-
Notifications
You must be signed in to change notification settings - Fork 6
Beam and Dataflow Setup Guide
Follow this guide to set up your Apache Beam and Dataflow environments for this class.
-
Enable the Dataflow API:
GCP Console -> Navigation Menu -> APIs & Services -> Library -> enter Dataflow in the search bar -> click Enable
-
Create a Cloud Storage bucket:
GCP Console -> Navigation Menu -> Storage -> Browser -> Create Bucket
Bucket name: [group name]-[some unique suffix]
Location type: Region
Location: us-central1 (Iowa)
Storage Class: Standard
Create 3 folders in your bucket with these names:staging,temp,outputNote: bucket names are unique on GCP, that's why you may need to add a unique suffix to your group name. The 3 folders will be used by the WordCount example to store the outputs from the job.
-
Start up your Jupyter notebook instance and go to Jupyter Lab.
-
Bring up a terminal window by going to File -> New -> Terminal.
-
Create a virtual environment and install apache beam by entering these commands in the terminal:
$ pip install --user virtualenv
$ export PATH=$PATH:/home/jupyter/.local/bin
$ virtualenv -p python3 venv
$ source venv/bin/activate
$ pip install apache-beam[gcp]
$ pip install apache-beam[interactive]
- Install ipykernel for beam by entering these commands in the terminal:
$ python -m pip install ipykernel
$ python -m ipykernel install --user --name beam_kernel --display-name "Python Beam"
$ jupyter kernelspec list
Expected output:
Available kernels:
beam_kernel /home/jupyter/.local/share/jupyter/kernels/beam_kernel
python3 /home/jupyter/venv/share/jupyter/kernels/python3
Note: To run a beam pipeline from a python notebook, choose the Python Beam kernel from the Kernel menu.

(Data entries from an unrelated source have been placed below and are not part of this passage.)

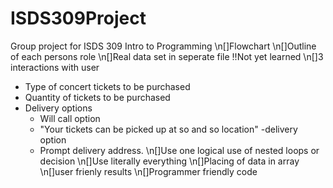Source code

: # ISDS309Project
Group project for ISDS 309 Intro to Programming
\n[]Flowchart
\n[]Outline of each persons role
\n[]Real data set in seperate file !!Not yet learned
\n[]3 interactions with user
  - Type of concert tickets to be purchased
  - Quantity of tickets to be purchased
  - Delivery options
    - Will call option
     - "Your tickets can be picked up at so and so location"
    -delivery option
      - Prompt delivery address. 
\n[]Use one logical use of nested loops or decision
\n[]Use literally everything
\n[]Placing of data in array
\n[]user frienly results
\n[]Programmer friendly code
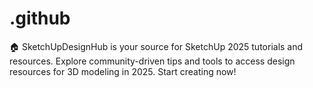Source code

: # .github
🏠 SketchUpDesignHub is your source for SketchUp 2025 tutorials and resources. Explore community-driven tips and tools to access design resources for 3D modeling in 2025. Start creating now!
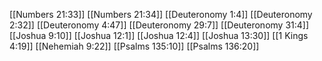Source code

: [[Numbers 21:33]]
[[Numbers 21:34]]
[[Deuteronomy 1:4]]
[[Deuteronomy 2:32]]
[[Deuteronomy 4:47]]
[[Deuteronomy 29:7]]
[[Deuteronomy 31:4]]
[[Joshua 9:10]]
[[Joshua 12:1]]
[[Joshua 12:4]]
[[Joshua 13:30]]
[[1 Kings 4:19]]
[[Nehemiah 9:22]]
[[Psalms 135:10]]
[[Psalms 136:20]]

- Test your Apache Beam setup by running the Wordcount example using the Direct Runner:
python -m apache_beam.examples.wordcount --output wordcount.out
If you see any errors in stdout, stop and debug. Open wordcount.out-00000-of-00001 and examine the output
- Test your Dataflow setup by running the Wordcount example using the Dataflow Runner: Replace $PROJECT_ID and $BUCKET with your project id and bucket name.
export PROJECT_ID=cs327e-sp2021
export BUCKET=beam_cs327e_data
export REGION=us-central1
python -m apache_beam.examples.wordcount \
--project $PROJECT_ID \
--region $REGION \
--runner DataflowRunner \
--staging_location gs://$BUCKET/staging \
--temp_location gs://$BUCKET/temp \
--output gs://$BUCKET/output
Go to the Dataflow console, find the running job, and examine the job details. Open the GCS console, go to your bucket, open the 3 folders and view the contents of the files.
Note: the output files will actually be placed in the root of your BUCKET instead of the output folder.
If the wordcount job completed without errors, your Dataflow setup is complete.